WHAT IS REQUIRED: Return each line below holding the string "collection".

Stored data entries

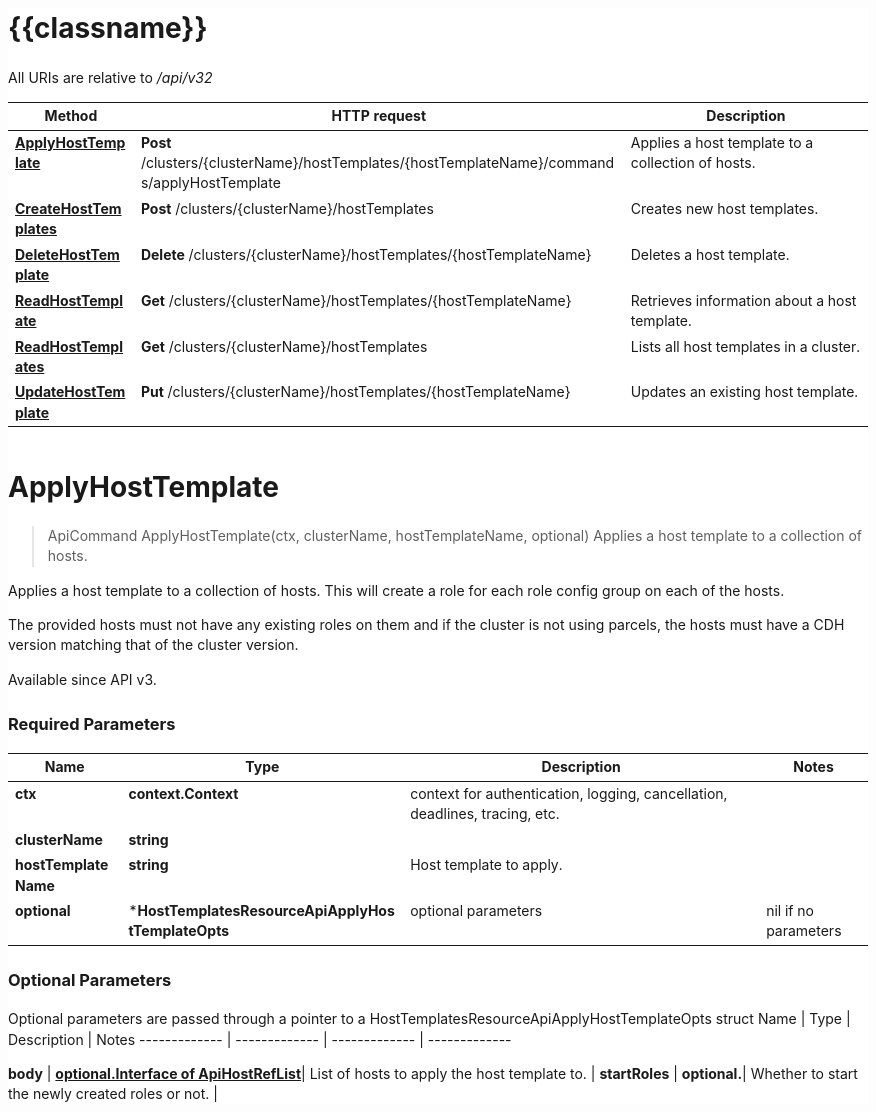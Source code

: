 # {{classname}}

All URIs are relative to */api/v32*

Method | HTTP request | Description
------------- | ------------- | -------------
[**ApplyHostTemplate**](HostTemplatesResourceApi.md#ApplyHostTemplate) | **Post** /clusters/{clusterName}/hostTemplates/{hostTemplateName}/commands/applyHostTemplate | Applies a host template to a collection of hosts.
[**CreateHostTemplates**](HostTemplatesResourceApi.md#CreateHostTemplates) | **Post** /clusters/{clusterName}/hostTemplates | Creates new host templates.
[**DeleteHostTemplate**](HostTemplatesResourceApi.md#DeleteHostTemplate) | **Delete** /clusters/{clusterName}/hostTemplates/{hostTemplateName} | Deletes a host template.
[**ReadHostTemplate**](HostTemplatesResourceApi.md#ReadHostTemplate) | **Get** /clusters/{clusterName}/hostTemplates/{hostTemplateName} | Retrieves information about a host template.
[**ReadHostTemplates**](HostTemplatesResourceApi.md#ReadHostTemplates) | **Get** /clusters/{clusterName}/hostTemplates | Lists all host templates in a cluster.
[**UpdateHostTemplate**](HostTemplatesResourceApi.md#UpdateHostTemplate) | **Put** /clusters/{clusterName}/hostTemplates/{hostTemplateName} | Updates an existing host template.

# **ApplyHostTemplate**
> ApiCommand ApplyHostTemplate(ctx, clusterName, hostTemplateName, optional)
Applies a host template to a collection of hosts.

Applies a host template to a collection of hosts. This will create a role for each role config group on each of the hosts. <p> The provided hosts must not have any existing roles on them and if the cluster is not using parcels, the hosts must have a CDH version matching that of the cluster version. <p> Available since API v3.

### Required Parameters

Name | Type | Description  | Notes
------------- | ------------- | ------------- | -------------
 **ctx** | **context.Context** | context for authentication, logging, cancellation, deadlines, tracing, etc.
  **clusterName** | **string**|  | 
  **hostTemplateName** | **string**| Host template to apply. | 
 **optional** | ***HostTemplatesResourceApiApplyHostTemplateOpts** | optional parameters | nil if no parameters

### Optional Parameters
Optional parameters are passed through a pointer to a HostTemplatesResourceApiApplyHostTemplateOpts struct
Name | Type | Description  | Notes
------------- | ------------- | ------------- | -------------


 **body** | [**optional.Interface of ApiHostRefList**](ApiHostRefList.md)| List of hosts to apply the host template to. | 
 **startRoles** | **optional.**| Whether to start the newly created roles or not. |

ANSWER SPACE:
[**ApplyHostTemplate**](HostTemplatesResourceApi.md#ApplyHostTemplate) | **Post** /clusters/{clusterName}/hostTemplates/{hostTemplateName}/commands/applyHostTemplate | Applies a host template to a collection of hosts.
Applies a host template to a collection of hosts.
Applies a host template to a collection of hosts. This will create a role for each role config group on each of the hosts. <p> The provided hosts must not have any existing roles on them and if the cluster is not using parcels, the hosts must have a CDH version matching that of the cluster version. <p> Available since API v3.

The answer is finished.